**EXERCISE BRIEF**
Pull out from the material below all lines with "operations".

**RECORD EXTRACTS**
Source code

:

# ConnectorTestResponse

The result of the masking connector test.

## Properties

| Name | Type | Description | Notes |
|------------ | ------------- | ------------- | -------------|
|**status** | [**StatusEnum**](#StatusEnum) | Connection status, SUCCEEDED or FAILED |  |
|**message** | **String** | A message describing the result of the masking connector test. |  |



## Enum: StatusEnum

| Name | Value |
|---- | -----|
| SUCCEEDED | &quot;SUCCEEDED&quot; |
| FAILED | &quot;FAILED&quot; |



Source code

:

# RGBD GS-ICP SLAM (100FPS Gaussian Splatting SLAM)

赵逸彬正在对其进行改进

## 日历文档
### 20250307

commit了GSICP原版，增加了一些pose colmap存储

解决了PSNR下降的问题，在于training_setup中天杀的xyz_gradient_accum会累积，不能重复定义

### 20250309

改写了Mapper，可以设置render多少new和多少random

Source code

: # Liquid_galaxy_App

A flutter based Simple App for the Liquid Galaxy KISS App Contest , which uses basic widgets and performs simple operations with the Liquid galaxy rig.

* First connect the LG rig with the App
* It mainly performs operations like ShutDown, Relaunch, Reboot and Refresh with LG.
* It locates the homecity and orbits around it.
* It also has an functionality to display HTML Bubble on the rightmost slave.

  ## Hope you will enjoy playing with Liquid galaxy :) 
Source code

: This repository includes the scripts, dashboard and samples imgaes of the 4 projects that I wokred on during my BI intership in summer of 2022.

**RESPONSE TO THIS TASK**
A flutter based Simple App for the Liquid Galaxy KISS App Contest , which uses basic widgets and performs simple operations with the Liquid galaxy rig.
* It mainly performs operations like ShutDown, Relaunch, Reboot and Refresh with LG.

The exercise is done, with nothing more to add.